Tout est parti, semble-t-il, de la découverte de quatre nouvelles : Deux du trop méconnu Davis Grubb, pourtant auteur d’un chef d’œuvre, La nuit du chasseur, et deux de Charles Beaumont dont je n’avais jamais entendu parler (et qui est sans doute trop méconnu lui aussi). Elles donnèrent à Jean-Paul Gratias, excellent traducteur bien connu des amateurs de polars (il a traduit James Ellroy, John Harvey et Robin Cook … entre autres), la très bonne idée de rassembler 14 nouvelles inédites autour du jazz et du polar.
On y retrouve des noms que l’on attendait, bien évidemment, quand on parle jazz et polar, avec en tête John Harvey et Marc Villard, incontournables. Michel Boujut, auteur de polar et grand amateur de jazz, Jake Lamar qui reprend son personnage de pianiste noir américain exilé à Paris de Rendez-vous dans le 18°, et Bob Garcia, contrebassiste de talent et auteur de polars étaient également attendus.
Le jazz est présent, en toile de fond des aventures de Lew Griffin de James Sallis.
Le recueil est complété avec des nouvelles de Nathan Singer, déjà traduit chez Moisson Rouge, de Bill Moody, et du pianiste français de renommée internationale Laurent de Wilde, auquel on doit déjà une excellente biographie de Thelonious Monk sobrement intitulée … Monk.

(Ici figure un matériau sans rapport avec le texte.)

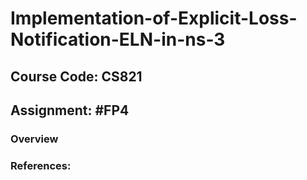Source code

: # Implementation-of-Explicit-Loss-Notification-ELN-in-ns-3
## Course Code: CS821
## Assignment: #FP4
### Overview
### References:

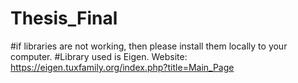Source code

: # Thesis_Final

#if libraries are not working, then please install them locally to your computer. 
#Library used is Eigen. Website: https://eigen.tuxfamily.org/index.php?title=Main_Page
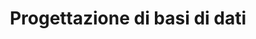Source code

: ---
title: Progettazione di basi di dati
running_title: Progettazione DB
heading: Lezioni
weight: 50
---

Avec tout ça, fini de tourner autour du pot, le recueil est excellent. On voyage en musique tout au long du XX° siècle, du sud des US à Paris, en passant par New York, Los Angeles, Londres et … les Vosges.
Comme annoncé dans le titre, la musique est toujours, en permanence, présente. Parce que les protagonistes sont presque tous des musiciens ; parce qu’y sont convoqués les fantômes de Billie Holliday ou de Miles Davis ; parce qu’on y suit des musiciens qui galèrent, qui coulent, qui soufflent, qui meurent ou qui connaissent des moments de grâce. Tout n’est pas forcément noir, mais tout est … blues.
Je ne sais pas si on peut l’apprécier autant si l’on ne connaît rien au jazz. Mais pour celui qui aime cette musique c’est un vrai bonheur. Un gros bonheur avec quelques pépites qui brillent encore plus.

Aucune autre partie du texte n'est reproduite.